Page the Second


A fronte praecipitium a tergo lupi. (In front of you, a precipice. Behind you, wolves.)

Sunday, September 13, 2015

Ripple Effect Novellas--IMMERSED Review

The last Ripple Effect Novella is IMMERSED by Jennifer Griffith.

Konichiwa! It's graduation day for Lisette Pannebaker. She knows several languages and parts of many others and has developed a language immersion company. She has it all planned out, along with marrying her college sweetheart. Only he actually has used her all along and dumps her right after the commencement ceremony.

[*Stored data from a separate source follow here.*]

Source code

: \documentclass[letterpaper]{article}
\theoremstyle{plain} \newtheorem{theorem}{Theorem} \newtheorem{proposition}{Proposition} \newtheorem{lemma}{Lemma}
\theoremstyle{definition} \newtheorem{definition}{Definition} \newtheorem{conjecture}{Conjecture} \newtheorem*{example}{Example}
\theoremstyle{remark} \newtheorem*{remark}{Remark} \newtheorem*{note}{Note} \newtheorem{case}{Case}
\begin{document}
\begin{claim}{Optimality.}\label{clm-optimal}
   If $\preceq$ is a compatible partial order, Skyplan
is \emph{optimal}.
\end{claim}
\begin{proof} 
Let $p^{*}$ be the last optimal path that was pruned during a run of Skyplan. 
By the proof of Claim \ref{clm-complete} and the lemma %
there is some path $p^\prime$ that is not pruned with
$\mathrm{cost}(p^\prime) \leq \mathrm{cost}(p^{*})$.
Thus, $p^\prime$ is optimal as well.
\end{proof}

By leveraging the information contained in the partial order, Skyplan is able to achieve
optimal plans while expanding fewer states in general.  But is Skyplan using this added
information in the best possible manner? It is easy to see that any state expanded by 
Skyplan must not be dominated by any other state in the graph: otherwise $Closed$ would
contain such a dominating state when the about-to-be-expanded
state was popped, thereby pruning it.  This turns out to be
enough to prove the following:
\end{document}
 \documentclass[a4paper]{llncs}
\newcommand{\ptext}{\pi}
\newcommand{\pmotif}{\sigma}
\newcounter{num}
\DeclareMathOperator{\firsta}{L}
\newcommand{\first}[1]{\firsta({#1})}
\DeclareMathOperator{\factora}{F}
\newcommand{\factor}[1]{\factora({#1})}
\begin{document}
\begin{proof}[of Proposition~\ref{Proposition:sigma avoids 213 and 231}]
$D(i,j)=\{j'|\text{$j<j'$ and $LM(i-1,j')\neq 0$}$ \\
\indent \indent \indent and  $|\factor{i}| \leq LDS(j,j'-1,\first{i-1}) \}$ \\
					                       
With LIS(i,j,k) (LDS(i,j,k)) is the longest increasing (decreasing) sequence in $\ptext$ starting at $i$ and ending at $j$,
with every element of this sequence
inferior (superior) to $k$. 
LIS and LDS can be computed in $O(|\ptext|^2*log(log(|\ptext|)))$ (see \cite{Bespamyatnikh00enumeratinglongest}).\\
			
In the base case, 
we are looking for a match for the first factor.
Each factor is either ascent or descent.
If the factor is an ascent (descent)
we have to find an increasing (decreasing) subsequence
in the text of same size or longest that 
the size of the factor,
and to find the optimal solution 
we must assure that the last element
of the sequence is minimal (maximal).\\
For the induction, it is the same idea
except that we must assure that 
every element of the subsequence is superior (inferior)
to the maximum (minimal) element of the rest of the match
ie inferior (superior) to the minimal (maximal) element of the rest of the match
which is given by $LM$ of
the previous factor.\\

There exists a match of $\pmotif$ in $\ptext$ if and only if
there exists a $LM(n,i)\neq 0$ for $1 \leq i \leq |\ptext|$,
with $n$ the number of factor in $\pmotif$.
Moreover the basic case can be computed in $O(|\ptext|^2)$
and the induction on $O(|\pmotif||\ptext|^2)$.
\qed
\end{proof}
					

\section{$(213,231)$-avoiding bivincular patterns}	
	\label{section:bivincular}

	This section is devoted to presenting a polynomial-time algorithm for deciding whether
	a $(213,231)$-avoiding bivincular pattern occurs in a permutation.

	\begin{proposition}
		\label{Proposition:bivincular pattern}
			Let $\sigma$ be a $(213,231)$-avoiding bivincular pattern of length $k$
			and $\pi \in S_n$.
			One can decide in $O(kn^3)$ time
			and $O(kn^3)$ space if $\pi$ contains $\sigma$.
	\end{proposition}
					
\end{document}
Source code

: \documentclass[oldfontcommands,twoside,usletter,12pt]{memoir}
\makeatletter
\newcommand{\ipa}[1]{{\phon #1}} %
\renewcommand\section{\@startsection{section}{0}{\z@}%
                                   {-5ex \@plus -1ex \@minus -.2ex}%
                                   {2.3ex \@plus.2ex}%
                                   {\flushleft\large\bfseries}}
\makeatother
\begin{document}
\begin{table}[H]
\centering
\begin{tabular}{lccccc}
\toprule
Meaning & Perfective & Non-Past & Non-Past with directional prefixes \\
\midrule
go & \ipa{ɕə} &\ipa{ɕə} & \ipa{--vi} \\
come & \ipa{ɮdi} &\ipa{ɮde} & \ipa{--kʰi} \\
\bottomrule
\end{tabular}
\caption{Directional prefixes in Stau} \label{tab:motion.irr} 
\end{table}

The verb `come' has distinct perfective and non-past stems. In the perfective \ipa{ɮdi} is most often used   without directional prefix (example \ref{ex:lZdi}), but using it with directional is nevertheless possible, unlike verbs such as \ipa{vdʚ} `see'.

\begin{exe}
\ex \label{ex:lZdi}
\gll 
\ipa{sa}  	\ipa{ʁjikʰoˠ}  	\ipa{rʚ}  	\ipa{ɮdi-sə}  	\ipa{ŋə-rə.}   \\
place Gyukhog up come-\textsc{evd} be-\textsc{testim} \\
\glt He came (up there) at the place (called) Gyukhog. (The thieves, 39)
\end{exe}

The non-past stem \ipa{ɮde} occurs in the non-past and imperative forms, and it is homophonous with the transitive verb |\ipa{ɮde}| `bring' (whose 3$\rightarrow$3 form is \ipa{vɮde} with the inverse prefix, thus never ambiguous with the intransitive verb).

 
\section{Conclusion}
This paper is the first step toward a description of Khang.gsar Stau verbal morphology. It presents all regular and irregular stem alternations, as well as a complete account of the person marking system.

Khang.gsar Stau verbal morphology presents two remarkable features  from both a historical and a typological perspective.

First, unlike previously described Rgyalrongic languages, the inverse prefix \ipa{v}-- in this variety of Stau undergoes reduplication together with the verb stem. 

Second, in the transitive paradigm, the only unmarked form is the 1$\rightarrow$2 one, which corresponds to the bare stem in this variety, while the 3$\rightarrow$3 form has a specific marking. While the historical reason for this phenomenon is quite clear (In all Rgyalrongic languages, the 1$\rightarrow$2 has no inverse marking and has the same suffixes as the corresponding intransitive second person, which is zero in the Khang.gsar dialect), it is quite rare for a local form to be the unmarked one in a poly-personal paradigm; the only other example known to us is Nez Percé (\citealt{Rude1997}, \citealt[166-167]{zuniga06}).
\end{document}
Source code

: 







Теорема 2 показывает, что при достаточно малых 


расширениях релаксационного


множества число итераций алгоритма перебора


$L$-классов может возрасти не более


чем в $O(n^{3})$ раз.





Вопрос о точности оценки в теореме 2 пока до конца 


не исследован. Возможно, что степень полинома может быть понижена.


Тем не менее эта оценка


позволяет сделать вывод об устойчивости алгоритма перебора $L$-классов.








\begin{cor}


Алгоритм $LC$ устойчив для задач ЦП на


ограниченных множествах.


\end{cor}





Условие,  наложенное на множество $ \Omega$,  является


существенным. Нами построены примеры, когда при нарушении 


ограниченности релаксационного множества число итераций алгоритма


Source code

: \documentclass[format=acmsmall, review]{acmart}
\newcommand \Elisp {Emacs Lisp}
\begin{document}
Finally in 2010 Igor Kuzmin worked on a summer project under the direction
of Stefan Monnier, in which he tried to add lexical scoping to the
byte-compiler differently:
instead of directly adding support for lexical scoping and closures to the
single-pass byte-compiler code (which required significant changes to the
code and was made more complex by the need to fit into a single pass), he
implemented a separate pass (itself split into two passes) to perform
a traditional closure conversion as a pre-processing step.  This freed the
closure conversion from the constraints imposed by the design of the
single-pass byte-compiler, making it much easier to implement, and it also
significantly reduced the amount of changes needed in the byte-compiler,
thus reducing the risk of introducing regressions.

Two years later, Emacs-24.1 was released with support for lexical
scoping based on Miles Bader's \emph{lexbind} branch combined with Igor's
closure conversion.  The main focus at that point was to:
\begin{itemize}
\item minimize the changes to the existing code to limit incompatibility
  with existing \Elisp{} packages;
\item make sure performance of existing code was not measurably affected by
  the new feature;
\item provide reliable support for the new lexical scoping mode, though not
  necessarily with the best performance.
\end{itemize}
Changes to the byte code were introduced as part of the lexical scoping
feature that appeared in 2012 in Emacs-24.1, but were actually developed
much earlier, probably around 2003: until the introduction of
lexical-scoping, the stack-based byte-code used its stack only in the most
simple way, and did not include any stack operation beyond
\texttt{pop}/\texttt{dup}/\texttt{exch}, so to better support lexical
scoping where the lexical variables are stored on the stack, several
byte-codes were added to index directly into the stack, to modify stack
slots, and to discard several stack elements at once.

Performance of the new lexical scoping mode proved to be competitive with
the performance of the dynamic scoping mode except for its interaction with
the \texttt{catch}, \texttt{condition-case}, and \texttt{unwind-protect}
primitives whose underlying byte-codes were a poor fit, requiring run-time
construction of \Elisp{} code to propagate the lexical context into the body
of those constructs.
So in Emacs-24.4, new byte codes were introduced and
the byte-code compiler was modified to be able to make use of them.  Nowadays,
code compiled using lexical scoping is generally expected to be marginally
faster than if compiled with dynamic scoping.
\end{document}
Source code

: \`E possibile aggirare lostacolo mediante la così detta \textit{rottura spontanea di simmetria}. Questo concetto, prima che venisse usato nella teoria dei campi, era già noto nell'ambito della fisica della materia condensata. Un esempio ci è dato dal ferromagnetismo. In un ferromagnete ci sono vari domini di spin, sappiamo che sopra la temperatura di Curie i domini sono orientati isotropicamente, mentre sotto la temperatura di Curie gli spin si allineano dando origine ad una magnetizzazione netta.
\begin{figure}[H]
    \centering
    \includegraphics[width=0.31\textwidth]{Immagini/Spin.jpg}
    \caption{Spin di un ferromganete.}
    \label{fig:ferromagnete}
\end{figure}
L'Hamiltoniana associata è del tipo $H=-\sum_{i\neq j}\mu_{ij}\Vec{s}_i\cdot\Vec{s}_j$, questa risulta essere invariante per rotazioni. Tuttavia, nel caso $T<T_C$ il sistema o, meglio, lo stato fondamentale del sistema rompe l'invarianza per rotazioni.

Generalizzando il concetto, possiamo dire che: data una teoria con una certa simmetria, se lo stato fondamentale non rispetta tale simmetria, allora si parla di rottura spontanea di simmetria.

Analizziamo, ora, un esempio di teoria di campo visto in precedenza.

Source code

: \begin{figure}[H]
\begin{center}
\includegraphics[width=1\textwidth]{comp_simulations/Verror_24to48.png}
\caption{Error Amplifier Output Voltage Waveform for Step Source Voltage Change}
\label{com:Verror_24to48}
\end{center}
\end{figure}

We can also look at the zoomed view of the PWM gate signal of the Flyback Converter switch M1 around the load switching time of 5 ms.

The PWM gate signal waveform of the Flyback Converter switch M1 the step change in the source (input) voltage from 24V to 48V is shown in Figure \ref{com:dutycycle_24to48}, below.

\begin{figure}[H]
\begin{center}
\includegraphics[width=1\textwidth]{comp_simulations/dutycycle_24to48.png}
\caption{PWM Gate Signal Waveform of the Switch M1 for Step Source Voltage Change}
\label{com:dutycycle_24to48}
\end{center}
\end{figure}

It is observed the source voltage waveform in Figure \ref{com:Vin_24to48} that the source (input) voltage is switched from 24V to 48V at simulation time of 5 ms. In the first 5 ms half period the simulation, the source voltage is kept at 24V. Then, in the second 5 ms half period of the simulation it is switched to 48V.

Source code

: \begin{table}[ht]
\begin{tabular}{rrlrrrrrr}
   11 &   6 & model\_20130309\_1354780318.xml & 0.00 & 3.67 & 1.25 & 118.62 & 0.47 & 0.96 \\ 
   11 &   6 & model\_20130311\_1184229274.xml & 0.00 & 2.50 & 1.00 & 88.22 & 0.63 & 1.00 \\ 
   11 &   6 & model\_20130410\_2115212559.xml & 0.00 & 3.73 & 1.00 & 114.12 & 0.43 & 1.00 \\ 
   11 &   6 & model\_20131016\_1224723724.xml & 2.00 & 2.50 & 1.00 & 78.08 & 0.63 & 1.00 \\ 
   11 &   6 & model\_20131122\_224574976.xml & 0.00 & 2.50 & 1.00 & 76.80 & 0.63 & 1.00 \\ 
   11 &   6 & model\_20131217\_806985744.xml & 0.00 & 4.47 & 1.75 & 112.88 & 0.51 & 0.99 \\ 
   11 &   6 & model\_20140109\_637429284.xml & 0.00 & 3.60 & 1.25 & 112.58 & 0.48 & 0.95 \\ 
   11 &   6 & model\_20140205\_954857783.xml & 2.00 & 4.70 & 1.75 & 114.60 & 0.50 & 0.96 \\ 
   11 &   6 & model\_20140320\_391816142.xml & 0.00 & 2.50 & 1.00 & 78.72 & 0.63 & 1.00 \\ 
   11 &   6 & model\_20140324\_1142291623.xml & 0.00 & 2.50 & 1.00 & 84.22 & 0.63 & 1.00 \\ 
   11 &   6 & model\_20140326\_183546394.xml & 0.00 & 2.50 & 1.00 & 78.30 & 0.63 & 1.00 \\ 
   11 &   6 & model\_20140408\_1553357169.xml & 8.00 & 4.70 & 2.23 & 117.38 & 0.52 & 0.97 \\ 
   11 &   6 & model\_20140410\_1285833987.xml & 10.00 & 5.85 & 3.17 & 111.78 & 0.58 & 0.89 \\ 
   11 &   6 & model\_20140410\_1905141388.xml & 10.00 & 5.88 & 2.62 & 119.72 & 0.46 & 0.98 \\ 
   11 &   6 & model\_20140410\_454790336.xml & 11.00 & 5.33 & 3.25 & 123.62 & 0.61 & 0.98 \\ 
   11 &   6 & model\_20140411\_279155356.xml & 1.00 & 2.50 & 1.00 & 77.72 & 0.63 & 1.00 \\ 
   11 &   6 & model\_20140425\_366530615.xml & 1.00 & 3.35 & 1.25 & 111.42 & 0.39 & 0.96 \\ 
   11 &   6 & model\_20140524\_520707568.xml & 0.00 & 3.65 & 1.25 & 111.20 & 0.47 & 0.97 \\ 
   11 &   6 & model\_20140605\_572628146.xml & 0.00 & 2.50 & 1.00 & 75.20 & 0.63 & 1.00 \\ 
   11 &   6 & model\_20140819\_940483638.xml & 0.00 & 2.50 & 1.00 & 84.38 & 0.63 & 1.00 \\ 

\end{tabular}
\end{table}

All she can do is shove off into uncharted waters, offering her services as a language immersion specialist. Unfortunately, due to Lisette's gorgeous looks, her clients misread her services, expecting escort services she has no wish to offer. Dating clients is a no-no in her book. It's either dump her company and go back to work for her father's company answering phones, or get uglier.

She takes her Aunt Corky's advice and gets a make under. It's bad teeth, disgusting wigs and moles--all of which ensure that she can safely go back to work unmolested.Eh bien.

Then she meets Erik Gunnarson, a businessman from Iceland. He needs her to put a shine on his English. The more time Lisette spends with Erik, the more she finds out how kind and sweet and brainy he is. He doesn't seem to notice how ugly she is. In fact, as time goes on, she's tempted to do away with more and more of her disguise.

Erik asks her to accompany him to an awards banquet. There she finds out he's been hiding a secret of his own--one that could decide the course of their relationship.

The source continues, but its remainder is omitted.